“They can’t hack it, so they left.” This is how city dwellers explain why someone would choose to leave “the city” for a suburban life. The person leaving the city explains, “I wanted more space, I was ready to start a family, I wanted to live someplace with sidewalks,” and so on. The city dweller is not ready to give up the city for an apartment big enough for the microwave to fit in the kitchen instead of the living room.
I recently read an article about Rachael Ray in Bloomerberg Businessweek discussing how she credits leaving New York City, a city she loved, as a catalyst for her current success. Ray was working at Macy’s, managing their gourmet markets, and living in Queens.
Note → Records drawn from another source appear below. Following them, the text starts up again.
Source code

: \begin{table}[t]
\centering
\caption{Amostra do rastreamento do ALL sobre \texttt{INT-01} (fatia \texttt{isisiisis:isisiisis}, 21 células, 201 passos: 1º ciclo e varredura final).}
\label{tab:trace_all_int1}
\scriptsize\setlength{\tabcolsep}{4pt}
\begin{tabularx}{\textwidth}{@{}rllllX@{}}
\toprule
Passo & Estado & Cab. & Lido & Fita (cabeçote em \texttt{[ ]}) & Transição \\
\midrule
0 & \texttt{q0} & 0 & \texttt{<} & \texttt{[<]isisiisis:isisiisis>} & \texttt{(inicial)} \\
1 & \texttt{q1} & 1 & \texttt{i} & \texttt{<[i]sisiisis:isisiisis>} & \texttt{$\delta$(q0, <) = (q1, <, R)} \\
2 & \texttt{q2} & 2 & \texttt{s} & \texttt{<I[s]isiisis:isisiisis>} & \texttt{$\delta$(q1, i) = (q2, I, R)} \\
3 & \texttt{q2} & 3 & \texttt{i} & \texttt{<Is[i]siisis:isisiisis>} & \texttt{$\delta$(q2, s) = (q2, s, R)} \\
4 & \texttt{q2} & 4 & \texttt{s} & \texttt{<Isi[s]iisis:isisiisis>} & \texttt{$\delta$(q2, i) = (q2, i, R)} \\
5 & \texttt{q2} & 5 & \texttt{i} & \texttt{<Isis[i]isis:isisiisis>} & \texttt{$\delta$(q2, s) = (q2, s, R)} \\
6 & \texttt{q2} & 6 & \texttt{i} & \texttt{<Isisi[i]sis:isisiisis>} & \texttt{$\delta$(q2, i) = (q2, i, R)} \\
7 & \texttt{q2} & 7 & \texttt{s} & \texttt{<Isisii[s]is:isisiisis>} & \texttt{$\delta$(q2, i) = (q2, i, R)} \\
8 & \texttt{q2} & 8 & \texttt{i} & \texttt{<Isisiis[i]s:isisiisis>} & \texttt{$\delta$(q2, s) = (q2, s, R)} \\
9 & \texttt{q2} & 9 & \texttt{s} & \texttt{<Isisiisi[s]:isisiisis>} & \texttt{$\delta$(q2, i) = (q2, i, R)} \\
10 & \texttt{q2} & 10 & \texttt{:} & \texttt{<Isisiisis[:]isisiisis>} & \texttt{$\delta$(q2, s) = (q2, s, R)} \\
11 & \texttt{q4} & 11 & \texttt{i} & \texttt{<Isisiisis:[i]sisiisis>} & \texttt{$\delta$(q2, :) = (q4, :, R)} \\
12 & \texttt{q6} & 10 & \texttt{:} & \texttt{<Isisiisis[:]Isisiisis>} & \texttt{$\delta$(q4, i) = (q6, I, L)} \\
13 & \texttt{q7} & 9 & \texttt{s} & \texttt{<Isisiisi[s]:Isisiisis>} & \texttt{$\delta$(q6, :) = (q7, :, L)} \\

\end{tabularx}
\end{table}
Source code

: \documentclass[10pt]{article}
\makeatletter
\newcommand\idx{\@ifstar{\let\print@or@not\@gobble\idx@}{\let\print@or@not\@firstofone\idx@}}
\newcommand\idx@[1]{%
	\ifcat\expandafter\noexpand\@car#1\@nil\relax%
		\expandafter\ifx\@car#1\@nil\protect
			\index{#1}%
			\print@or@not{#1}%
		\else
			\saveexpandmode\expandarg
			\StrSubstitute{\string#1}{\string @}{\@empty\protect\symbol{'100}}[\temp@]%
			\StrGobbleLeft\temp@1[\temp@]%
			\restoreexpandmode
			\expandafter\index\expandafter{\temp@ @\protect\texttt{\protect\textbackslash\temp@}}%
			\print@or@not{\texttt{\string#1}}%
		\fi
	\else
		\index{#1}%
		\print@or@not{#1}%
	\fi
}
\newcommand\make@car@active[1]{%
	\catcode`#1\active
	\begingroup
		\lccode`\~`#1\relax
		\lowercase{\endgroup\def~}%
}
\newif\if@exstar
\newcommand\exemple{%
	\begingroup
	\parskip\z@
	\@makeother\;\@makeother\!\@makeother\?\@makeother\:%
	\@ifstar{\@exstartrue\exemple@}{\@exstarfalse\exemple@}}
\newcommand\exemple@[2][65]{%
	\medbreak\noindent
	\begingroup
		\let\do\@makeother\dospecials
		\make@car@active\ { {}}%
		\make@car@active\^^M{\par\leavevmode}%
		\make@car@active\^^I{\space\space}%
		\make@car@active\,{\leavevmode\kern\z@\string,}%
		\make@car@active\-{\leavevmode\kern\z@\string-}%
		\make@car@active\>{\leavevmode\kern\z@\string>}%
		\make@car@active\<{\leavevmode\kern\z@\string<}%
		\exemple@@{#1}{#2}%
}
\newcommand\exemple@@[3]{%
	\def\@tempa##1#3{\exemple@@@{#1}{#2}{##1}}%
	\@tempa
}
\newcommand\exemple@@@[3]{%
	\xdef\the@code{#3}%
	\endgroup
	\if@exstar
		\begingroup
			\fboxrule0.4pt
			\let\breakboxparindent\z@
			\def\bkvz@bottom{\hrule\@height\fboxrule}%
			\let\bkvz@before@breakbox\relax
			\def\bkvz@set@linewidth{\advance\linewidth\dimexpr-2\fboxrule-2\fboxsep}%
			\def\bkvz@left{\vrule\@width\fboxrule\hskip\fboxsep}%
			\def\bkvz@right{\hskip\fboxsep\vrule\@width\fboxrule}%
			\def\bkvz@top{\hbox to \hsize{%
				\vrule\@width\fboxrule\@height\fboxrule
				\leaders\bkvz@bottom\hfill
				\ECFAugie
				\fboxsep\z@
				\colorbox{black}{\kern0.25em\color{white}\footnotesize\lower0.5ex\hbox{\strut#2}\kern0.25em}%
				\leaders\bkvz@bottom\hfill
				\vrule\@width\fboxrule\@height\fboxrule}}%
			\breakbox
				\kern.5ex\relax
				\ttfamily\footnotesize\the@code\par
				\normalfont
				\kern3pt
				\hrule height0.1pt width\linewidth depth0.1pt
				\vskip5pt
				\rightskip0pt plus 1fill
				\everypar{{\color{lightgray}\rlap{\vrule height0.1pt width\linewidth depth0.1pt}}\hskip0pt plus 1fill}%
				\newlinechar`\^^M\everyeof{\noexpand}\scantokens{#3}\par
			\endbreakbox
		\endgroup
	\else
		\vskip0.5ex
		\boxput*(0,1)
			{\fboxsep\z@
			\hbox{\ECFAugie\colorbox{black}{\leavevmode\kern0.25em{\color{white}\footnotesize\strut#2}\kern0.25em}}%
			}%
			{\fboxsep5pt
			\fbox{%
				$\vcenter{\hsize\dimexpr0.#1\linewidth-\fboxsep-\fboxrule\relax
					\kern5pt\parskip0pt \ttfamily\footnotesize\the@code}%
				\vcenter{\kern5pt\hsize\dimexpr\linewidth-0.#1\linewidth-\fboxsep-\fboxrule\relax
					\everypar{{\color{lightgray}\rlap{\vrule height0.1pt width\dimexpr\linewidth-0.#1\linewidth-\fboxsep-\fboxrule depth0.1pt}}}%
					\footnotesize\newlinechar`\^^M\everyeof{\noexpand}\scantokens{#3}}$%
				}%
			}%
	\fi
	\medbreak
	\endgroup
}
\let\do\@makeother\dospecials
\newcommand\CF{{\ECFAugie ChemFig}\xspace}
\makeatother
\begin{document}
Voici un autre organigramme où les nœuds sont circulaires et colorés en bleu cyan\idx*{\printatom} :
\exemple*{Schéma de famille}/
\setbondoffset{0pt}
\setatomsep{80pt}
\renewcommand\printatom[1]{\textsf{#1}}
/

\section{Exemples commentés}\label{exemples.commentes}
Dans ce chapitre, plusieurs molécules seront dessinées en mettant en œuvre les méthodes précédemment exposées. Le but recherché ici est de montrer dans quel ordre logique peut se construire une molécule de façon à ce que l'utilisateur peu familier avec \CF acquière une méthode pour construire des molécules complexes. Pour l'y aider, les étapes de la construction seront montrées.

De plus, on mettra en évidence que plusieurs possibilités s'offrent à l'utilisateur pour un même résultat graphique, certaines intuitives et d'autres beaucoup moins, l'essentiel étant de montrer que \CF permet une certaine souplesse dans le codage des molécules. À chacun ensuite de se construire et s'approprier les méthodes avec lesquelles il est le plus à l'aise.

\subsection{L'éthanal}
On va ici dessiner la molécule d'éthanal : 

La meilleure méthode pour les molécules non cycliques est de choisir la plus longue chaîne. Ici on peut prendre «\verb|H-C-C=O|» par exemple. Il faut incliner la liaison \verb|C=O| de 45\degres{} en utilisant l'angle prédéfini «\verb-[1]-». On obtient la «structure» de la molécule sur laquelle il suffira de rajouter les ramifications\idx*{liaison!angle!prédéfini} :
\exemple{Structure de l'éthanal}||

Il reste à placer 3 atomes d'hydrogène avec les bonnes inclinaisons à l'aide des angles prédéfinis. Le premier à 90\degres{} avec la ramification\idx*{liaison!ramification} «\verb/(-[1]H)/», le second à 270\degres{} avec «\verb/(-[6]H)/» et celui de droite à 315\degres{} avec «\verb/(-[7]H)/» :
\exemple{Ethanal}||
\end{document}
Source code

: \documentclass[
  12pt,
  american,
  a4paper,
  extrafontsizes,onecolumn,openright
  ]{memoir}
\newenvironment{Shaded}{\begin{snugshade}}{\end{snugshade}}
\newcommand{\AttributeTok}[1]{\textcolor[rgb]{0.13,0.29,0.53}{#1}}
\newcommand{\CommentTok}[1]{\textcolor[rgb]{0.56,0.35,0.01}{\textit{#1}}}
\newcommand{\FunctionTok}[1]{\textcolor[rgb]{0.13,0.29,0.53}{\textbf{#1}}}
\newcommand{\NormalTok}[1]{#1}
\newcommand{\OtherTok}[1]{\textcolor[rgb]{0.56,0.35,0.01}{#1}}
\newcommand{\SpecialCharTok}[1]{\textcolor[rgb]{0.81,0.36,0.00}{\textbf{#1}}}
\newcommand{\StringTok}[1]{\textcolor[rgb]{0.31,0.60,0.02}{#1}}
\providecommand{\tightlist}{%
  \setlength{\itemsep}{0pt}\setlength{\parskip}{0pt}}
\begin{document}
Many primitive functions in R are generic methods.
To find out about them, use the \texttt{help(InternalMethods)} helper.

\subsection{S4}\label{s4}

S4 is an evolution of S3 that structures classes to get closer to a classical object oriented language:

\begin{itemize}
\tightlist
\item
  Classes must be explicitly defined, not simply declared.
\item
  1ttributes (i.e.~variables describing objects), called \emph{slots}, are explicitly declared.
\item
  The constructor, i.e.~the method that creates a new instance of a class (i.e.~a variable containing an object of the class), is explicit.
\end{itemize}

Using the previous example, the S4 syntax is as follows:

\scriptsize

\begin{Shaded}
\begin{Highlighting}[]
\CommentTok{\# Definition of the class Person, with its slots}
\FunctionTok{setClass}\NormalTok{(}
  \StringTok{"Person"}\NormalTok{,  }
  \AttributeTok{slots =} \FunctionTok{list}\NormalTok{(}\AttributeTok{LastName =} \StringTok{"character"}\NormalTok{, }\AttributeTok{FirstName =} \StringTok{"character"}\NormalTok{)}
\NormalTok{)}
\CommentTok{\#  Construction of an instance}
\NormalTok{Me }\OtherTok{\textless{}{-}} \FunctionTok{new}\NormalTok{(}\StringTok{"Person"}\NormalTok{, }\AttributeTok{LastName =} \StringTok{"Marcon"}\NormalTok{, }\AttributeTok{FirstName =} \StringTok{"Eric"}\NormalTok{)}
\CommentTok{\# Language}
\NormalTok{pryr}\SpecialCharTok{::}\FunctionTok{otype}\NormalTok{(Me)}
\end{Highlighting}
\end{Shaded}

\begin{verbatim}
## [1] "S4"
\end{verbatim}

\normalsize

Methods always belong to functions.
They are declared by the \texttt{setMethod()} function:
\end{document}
After being mugged twice by the same person within a few days, she moved to Albany, New York – where she grew up – and got a job in a local market teaching cooking classes. Her cooking classes led to a book which ultimately found its way to Al Roker. When she got a call from the Today show, she thought it was a joke. A storm was coming through New York, and all of the show’s guests had cancelled. They wanted to know if she could fill in. Ray made Al Roker a 30-minute meal, and The Food Network called shortly after. What if Ray had never moved to Albany?
I’m a city dweller. I’ve lived in New York, San Francisco, and now DC. I don’t have a car and yes, I’ve lived in an apartment so small the microwave really was in the living room. I wouldn’t give up my experiences in urban living for anything, but maybe someday I’ll find I need to. I just don’t know. We never do.